■ Excerpts from a dataset
▼▼▼

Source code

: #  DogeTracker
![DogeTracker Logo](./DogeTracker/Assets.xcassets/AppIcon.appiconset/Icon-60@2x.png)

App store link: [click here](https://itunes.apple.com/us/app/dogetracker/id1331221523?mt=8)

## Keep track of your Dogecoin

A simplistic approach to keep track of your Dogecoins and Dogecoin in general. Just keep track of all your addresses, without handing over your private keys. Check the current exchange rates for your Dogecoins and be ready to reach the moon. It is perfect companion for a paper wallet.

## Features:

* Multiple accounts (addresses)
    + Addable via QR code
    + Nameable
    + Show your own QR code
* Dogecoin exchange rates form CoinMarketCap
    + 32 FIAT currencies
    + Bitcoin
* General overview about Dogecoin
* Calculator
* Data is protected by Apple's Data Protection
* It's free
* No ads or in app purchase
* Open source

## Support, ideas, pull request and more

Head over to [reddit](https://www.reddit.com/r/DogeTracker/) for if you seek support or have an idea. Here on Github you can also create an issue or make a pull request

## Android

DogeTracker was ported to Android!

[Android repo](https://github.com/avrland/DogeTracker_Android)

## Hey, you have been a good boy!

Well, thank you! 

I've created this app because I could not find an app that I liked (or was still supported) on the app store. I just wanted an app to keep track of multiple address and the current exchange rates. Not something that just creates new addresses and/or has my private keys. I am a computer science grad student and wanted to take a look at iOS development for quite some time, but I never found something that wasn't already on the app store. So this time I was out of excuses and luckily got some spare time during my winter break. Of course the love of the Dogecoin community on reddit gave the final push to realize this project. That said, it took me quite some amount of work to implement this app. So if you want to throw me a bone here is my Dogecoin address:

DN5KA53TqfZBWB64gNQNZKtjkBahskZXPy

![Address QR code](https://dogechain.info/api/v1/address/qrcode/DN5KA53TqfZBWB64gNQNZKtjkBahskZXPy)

▲▲▲
▼▼▼

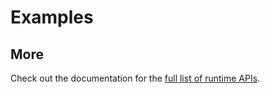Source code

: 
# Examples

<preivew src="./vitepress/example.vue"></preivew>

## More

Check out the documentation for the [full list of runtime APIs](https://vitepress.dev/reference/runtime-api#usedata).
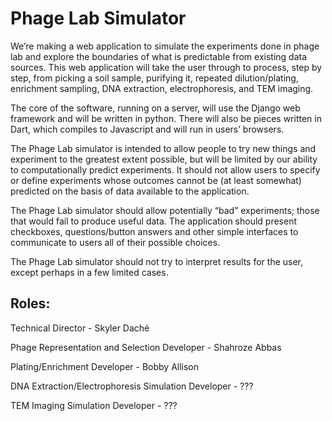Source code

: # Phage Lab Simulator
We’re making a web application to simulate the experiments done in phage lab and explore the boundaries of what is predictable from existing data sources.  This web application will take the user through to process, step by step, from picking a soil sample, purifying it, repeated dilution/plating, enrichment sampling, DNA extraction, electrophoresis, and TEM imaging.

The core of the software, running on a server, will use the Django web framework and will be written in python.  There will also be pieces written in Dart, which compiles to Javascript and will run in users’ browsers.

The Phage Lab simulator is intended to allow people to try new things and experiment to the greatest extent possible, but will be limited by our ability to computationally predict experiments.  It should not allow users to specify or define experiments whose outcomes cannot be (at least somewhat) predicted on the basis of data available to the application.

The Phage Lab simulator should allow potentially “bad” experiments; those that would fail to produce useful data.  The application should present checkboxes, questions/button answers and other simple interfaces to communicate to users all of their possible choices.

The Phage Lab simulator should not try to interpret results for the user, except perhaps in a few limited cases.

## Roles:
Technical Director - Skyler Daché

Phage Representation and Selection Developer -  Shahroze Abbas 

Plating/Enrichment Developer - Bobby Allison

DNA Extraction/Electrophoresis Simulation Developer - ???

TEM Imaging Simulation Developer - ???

▲▲▲
▼▼▼

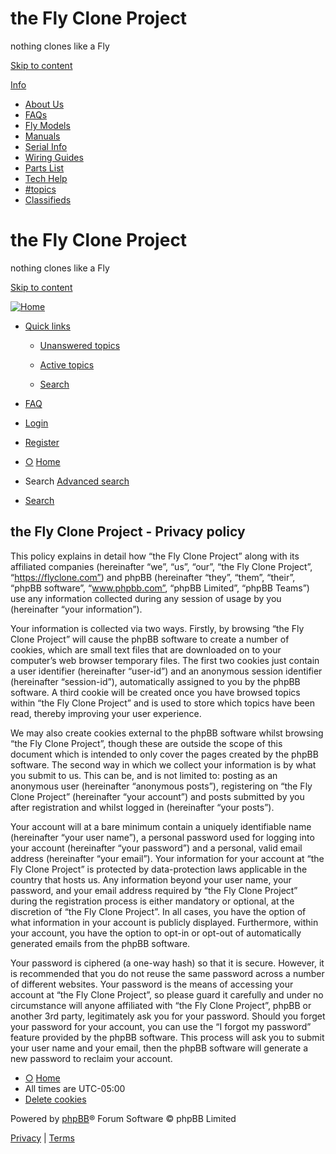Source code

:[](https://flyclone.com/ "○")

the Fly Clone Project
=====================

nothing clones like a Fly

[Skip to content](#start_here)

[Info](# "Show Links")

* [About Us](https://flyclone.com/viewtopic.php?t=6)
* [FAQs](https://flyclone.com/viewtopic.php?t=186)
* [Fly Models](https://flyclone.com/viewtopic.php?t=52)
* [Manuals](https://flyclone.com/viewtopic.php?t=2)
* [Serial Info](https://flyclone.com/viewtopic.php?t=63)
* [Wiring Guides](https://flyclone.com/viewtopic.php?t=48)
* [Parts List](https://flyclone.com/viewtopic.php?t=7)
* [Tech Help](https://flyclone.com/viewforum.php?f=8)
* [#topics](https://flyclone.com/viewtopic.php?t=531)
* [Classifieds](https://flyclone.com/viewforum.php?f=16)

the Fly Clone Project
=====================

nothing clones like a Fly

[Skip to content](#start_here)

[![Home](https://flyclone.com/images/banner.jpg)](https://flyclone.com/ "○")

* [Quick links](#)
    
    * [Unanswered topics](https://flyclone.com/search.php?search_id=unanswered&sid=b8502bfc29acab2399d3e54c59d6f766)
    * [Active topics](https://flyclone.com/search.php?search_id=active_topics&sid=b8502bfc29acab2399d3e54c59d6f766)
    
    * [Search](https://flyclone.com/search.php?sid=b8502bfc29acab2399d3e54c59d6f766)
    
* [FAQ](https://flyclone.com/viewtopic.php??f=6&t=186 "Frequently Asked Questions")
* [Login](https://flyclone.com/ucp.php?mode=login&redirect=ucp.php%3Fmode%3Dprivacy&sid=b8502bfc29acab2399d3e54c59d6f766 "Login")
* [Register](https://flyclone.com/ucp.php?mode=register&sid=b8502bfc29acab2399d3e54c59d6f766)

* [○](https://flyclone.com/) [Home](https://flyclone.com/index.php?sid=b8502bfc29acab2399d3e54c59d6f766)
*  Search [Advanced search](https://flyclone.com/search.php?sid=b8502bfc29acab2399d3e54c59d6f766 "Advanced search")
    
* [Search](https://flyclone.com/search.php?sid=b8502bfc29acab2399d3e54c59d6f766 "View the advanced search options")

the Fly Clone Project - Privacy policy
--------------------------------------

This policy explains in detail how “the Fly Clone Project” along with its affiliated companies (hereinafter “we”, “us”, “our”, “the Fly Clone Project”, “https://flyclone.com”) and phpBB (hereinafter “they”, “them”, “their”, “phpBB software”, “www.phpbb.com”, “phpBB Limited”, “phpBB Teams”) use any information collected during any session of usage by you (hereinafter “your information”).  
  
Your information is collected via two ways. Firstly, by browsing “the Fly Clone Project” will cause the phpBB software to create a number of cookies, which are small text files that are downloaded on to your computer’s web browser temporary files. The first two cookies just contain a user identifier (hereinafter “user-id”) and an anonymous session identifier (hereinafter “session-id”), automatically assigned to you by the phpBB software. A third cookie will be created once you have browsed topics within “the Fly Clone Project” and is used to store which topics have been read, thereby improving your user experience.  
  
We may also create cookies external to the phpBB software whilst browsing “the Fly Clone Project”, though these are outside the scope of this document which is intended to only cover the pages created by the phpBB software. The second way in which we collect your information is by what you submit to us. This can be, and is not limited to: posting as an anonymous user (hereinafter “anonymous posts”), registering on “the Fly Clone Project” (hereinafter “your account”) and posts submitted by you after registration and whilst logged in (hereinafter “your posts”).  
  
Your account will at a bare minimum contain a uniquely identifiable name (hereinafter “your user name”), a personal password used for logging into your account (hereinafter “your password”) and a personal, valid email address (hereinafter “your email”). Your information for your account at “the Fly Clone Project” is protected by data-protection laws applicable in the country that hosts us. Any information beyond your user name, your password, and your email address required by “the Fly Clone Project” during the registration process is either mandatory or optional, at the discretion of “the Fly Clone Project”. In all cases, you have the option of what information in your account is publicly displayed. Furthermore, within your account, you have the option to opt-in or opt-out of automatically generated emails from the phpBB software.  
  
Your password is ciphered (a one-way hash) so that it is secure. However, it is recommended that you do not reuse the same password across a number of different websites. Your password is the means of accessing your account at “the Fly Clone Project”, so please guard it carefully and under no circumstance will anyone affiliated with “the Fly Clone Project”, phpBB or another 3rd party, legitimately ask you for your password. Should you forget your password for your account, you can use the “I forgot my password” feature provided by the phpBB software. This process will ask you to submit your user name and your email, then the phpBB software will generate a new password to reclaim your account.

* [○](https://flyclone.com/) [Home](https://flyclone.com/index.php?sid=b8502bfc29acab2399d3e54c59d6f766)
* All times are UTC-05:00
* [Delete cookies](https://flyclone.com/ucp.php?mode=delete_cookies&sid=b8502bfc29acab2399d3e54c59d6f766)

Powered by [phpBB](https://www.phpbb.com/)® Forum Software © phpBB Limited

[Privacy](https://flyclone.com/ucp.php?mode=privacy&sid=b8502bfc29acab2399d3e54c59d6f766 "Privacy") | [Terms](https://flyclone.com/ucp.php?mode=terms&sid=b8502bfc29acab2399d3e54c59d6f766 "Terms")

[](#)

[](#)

▲▲▲

■ Task details
Looking at the entries above, count the lines that hold the string "viewforum" and reply with the count alone.

■ Reply
2